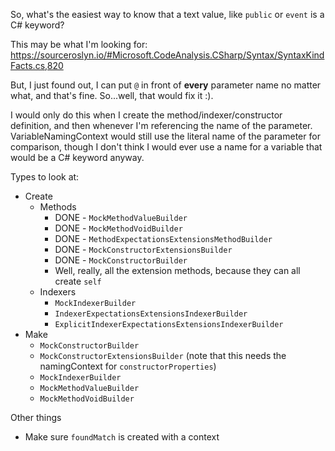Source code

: So, what's the easiest way to know that a text value, like `public` or `event` is a C# keyword?

This may be what I'm looking for: https://sourceroslyn.io/#Microsoft.CodeAnalysis.CSharp/Syntax/SyntaxKindFacts.cs,820

But, I just found out, I can put `@` in front of **every** parameter name no matter what, and that's fine. So...well, that would fix it :).

I would only do this when I create the method/indexer/constructor definition, and then whenever I'm referencing the name of the parameter. VariableNamingContext would still use the literal name of the parameter for comparison, though I don't think I would ever use a name for a variable that would be a C# keyword anyway.

Types to look at:

* Create
  * Methods
    * DONE - `MockMethodValueBuilder`
    * DONE - `MockMethodVoidBuilder`
    * DONE - `MethodExpectationsExtensionsMethodBuilder`
    * DONE - `MockConstructorExtensionsBuilder`
	* DONE - `MockConstructorBuilder`
	* Well, really, all the extension methods, because they can all create `self`
  * Indexers
    * `MockIndexerBuilder`
    * `IndexerExpectationsExtensionsIndexerBuilder`
    * `ExplicitIndexerExpectationsExtensionsIndexerBuilder`
* Make
  * `MockConstructorBuilder`
  * `MockConstructorExtensionsBuilder` (note that this needs the namingContext for `constructorProperties`)
  * `MockIndexerBuilder`
  * `MockMethodValueBuilder`
  * `MockMethodVoidBuilder`

Other things
* Make sure `foundMatch` is created with a context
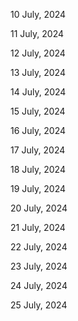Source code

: 10 July, 2024

11 July, 2024

12 July, 2024

13 July, 2024

14 July, 2024

15 July, 2024

16 July, 2024

17 July, 2024

18 July, 2024

19 July, 2024

20 July, 2024

21 July, 2024

22 July, 2024

23 July, 2024

24 July, 2024

25 July, 2024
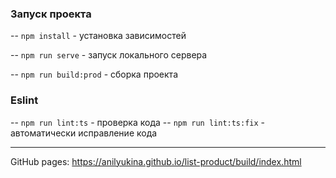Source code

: ### Запуск проекта

-- `npm install` - установка зависимостей

-- `npm run serve` - запуск локального сервера

-- `npm run build:prod` - сборка проекта


### Eslint
-- `npm run lint:ts` - проверка кода
-- `npm run lint:ts:fix` - автоматически исправление кода

---

GitHub pages: https://anilyukina.github.io/list-product/build/index.html
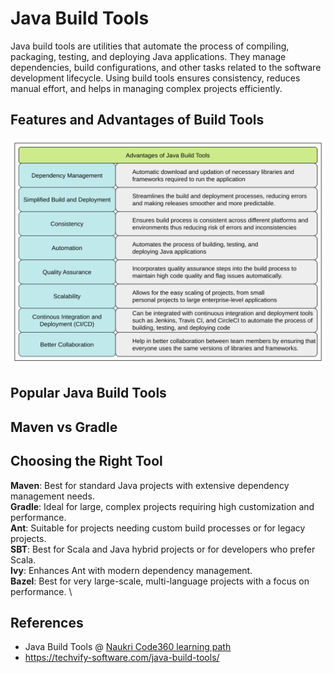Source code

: # Java Build Tools

Java build tools are utilities that automate the process of compiling, packaging, testing, and deploying Java applications. They manage dependencies, build configurations, and other tasks related to the software development lifecycle. Using build tools ensures consistency, reduces manual effort, and helps in managing complex projects efficiently.

## Features and Advantages of Build Tools

![img.png](assets/img/AdvantagesOfBuildTools.png)

## Popular Java Build Tools

## Maven vs Gradle

## Choosing the Right Tool

**Maven**: Best for standard Java projects with extensive dependency management needs. \
**Gradle**: Ideal for large, complex projects requiring high customization and performance. \
**Ant**: Suitable for projects needing custom build processes or for legacy projects. \
**SBT**: Best for Scala and Java hybrid projects or for developers who prefer Scala. \
**Ivy**: Enhances Ant with modern dependency management. \
**Bazel**: Best for very large-scale, multi-language projects with a focus on performance. \


## References

- Java Build Tools @ [Naukri Code360 learning path](https://www.naukri.com/code360/guided-paths/advanced-java/content/498414/offering/7421430)
- https://techvify-software.com/java-build-tools/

DIRECTIONS:
Return every line from the entries above that includes the word "проекта".

TASK RESPONSE:
: ### Запуск проекта
-- `npm run build:prod` - сборка проекта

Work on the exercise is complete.